A remedy for this was to add small additions of barium carbonate. Barium Ions and sulfur ions have opposing charges. Additions of barium create a bond between the two and prevent sulfur from moving to the surface of the glaze. At least, on a very dumbed down explanation that’s what happens. I tested this with success for the most part. Even after a week the glaze was firing the same as the first time.

Shown below:

Left photo - Base glaze and added Barium Carb 2%, thin dip

Right photo - Base glaze and added Barium Carb 2%, thick dip

I noticed after a little while I was getting a bit carried away with “fixing” the glaze. I was definitely paying attention to how my alterations affected the glaze result but I was too wrapped up in understanding the numbers to realize that the actual color, look, and feel of the glaze was becoming more and more distant to what I actually wanted. This is a recurring phenomenon with me. It’s a bit of a vicious cycle.

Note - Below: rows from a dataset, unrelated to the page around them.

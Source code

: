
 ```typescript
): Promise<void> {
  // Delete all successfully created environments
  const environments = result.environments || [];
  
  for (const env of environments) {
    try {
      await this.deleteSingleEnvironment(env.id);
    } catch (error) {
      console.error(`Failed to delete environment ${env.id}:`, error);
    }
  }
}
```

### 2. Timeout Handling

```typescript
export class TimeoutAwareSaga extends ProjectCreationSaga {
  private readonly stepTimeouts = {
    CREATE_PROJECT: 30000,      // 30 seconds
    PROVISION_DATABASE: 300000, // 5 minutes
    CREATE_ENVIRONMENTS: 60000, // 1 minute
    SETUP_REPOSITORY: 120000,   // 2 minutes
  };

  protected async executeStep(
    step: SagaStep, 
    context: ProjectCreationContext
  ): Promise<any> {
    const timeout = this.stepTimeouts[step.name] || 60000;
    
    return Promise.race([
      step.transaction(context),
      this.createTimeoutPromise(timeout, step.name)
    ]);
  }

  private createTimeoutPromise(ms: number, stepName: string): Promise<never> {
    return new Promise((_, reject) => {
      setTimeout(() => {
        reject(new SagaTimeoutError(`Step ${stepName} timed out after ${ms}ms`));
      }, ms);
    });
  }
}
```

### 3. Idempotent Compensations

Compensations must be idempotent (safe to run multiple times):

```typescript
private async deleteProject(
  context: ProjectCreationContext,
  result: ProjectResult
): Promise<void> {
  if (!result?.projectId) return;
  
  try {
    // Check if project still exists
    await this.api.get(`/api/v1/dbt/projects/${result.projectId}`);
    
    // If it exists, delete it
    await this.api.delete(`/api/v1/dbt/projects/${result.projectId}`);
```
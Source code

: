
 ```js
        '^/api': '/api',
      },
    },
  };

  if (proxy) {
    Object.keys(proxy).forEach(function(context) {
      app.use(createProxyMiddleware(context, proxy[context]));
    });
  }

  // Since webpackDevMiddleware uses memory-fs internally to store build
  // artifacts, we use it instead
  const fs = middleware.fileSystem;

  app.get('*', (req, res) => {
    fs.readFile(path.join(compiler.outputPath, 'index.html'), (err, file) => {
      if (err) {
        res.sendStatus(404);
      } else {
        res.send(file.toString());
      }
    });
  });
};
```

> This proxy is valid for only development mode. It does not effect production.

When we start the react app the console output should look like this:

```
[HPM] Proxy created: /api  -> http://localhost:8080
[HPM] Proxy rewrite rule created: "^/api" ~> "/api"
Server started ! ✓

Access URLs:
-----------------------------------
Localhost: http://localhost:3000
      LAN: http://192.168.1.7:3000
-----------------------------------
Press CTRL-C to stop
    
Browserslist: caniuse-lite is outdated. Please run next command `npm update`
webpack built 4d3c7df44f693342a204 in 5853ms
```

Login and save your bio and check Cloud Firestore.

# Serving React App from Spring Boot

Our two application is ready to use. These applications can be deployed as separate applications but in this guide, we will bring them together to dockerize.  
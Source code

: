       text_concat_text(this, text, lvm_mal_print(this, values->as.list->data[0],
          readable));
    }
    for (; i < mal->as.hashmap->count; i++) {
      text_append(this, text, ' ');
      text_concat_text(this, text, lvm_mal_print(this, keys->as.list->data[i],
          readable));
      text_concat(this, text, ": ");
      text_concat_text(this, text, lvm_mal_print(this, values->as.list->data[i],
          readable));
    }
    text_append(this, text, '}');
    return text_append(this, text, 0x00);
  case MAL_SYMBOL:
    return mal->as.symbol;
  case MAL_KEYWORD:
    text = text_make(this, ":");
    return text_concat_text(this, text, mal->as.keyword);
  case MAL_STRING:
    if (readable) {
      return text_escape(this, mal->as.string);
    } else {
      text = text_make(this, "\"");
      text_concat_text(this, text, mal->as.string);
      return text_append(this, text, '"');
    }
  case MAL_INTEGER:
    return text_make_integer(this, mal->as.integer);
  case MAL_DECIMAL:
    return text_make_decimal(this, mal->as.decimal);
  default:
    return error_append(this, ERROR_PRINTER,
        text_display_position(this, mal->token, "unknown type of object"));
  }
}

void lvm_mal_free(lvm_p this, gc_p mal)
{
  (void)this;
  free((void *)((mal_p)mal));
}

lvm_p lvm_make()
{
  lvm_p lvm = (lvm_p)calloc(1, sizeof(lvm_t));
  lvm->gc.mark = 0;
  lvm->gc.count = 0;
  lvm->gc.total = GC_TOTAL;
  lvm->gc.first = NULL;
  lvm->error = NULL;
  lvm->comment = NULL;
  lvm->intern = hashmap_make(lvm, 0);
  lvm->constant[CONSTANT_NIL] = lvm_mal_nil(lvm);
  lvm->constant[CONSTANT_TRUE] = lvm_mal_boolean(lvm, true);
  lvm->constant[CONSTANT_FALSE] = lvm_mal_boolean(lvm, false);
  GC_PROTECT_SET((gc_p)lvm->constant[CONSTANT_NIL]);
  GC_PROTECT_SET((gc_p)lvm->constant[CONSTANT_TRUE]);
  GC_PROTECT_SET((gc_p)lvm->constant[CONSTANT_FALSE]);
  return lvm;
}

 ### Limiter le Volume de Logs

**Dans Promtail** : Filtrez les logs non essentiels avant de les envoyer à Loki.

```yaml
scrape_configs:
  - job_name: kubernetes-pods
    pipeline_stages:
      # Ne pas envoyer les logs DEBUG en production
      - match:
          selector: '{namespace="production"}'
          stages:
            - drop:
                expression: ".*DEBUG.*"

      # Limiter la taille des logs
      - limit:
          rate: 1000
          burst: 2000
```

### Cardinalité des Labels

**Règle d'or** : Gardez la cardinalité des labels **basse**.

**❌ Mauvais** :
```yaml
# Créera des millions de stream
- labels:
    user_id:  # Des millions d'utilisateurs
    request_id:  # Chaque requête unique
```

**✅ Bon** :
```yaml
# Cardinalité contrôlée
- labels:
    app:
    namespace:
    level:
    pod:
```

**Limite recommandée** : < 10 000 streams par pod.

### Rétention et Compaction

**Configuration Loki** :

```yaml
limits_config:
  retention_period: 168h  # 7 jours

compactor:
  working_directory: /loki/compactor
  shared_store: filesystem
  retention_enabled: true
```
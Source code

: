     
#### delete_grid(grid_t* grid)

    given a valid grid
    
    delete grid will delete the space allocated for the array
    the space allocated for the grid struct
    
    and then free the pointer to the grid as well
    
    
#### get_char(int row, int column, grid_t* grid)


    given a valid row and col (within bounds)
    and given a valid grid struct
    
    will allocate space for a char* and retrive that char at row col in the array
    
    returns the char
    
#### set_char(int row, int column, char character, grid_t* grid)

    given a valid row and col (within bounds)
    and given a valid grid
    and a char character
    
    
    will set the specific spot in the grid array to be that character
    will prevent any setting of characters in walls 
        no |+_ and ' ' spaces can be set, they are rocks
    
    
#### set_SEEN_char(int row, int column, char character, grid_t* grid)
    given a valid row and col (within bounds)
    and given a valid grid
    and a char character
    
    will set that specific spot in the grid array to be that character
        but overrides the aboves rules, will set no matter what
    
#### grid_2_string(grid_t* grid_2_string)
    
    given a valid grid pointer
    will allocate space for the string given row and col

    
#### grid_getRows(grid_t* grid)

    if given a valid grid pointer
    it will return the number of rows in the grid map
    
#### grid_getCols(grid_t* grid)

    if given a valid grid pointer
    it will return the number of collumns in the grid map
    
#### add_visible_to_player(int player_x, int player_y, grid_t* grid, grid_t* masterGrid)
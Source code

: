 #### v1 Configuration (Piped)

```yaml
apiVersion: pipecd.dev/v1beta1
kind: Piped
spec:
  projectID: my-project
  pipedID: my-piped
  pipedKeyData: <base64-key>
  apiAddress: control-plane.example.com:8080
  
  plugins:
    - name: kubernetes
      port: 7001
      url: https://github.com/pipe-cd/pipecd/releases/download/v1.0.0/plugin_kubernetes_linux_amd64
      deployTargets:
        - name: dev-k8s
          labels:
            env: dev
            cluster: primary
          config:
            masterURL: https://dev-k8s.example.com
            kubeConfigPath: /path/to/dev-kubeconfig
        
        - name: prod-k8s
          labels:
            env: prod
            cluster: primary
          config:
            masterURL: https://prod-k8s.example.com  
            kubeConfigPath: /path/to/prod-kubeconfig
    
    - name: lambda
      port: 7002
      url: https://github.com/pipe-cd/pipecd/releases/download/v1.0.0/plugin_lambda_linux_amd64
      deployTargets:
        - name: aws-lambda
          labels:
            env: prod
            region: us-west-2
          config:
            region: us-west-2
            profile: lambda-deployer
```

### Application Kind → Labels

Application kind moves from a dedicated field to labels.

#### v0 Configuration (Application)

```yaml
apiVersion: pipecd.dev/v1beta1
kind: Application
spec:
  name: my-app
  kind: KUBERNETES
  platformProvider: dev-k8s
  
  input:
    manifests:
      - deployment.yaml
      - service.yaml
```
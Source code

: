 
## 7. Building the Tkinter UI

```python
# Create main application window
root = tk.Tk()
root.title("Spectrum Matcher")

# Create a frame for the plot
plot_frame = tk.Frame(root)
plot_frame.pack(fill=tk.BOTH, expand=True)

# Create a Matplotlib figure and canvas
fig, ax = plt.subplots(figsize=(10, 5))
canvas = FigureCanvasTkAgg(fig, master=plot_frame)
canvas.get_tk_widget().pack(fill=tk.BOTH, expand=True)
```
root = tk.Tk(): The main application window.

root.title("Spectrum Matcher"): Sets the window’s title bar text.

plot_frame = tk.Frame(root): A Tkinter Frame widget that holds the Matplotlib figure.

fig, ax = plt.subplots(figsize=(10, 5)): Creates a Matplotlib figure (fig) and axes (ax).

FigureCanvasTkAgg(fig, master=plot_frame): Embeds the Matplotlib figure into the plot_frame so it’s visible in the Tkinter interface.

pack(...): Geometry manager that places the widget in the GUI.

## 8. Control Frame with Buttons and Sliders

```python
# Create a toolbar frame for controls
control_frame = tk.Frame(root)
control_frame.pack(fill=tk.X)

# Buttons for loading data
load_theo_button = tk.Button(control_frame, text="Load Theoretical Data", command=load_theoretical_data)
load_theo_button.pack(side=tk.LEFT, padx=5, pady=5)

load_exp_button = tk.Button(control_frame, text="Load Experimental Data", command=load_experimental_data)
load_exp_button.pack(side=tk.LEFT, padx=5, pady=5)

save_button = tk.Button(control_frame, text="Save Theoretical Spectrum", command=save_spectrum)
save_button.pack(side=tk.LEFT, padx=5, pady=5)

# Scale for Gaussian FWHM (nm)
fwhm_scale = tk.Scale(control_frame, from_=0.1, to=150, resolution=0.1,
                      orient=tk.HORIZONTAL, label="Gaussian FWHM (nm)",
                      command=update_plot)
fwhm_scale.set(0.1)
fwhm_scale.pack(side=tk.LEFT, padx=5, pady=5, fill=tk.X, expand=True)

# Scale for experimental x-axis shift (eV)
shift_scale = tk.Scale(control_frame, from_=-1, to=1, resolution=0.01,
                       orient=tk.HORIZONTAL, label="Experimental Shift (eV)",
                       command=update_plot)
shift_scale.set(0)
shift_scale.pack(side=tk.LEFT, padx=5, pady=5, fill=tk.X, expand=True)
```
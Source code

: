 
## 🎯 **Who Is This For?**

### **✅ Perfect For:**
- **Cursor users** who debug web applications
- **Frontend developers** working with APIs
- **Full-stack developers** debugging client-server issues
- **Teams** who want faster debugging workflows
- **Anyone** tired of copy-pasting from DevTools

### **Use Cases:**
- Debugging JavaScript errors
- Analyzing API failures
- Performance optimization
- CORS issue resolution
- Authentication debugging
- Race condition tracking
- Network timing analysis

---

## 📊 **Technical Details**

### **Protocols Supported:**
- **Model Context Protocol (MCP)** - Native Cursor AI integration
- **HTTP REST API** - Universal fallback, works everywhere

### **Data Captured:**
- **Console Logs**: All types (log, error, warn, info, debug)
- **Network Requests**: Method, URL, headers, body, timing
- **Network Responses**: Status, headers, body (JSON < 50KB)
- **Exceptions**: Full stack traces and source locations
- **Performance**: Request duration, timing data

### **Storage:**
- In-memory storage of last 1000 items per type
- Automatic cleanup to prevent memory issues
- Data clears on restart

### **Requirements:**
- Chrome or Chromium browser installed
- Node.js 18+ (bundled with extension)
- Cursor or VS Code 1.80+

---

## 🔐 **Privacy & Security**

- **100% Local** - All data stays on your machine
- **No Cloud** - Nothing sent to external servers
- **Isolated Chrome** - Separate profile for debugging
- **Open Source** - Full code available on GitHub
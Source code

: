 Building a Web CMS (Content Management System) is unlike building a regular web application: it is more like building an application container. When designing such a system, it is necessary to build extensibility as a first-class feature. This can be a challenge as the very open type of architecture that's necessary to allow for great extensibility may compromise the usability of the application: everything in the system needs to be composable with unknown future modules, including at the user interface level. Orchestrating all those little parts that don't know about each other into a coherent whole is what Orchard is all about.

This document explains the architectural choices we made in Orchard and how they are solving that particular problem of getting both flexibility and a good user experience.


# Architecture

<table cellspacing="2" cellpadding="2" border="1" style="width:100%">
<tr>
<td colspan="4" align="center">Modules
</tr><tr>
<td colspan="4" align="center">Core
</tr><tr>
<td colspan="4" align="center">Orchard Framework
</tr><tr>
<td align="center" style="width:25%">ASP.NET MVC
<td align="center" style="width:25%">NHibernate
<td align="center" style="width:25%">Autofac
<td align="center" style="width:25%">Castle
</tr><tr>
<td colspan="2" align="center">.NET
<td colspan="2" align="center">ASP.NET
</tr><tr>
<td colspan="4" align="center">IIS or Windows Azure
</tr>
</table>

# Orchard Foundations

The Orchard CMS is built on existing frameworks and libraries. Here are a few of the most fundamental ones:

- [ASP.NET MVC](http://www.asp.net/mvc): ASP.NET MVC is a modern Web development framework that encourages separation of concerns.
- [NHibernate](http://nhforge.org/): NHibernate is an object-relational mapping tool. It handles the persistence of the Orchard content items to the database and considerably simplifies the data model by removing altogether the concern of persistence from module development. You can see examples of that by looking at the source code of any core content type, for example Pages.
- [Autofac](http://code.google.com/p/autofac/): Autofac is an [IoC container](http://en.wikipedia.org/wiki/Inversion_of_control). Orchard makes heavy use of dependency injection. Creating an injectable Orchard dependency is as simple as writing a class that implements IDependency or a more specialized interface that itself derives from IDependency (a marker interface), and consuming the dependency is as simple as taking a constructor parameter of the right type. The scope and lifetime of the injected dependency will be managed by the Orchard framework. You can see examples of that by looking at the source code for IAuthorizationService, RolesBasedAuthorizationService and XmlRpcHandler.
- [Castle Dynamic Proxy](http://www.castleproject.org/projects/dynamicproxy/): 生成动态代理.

What the target glaze would be is a satin glaze, slightly opaque, which could theoretically work well in both reduction and oxidation atmospheres. The glaze is smooth and buttery to the touch. The glaze will break nicely on edges to highlight the dark clay underneath. The light color of the glaze also helps to emphasize the dark clay where there is no glaze. This would be the best description of a goal I can make. It is specific but has plenty of wiggle room.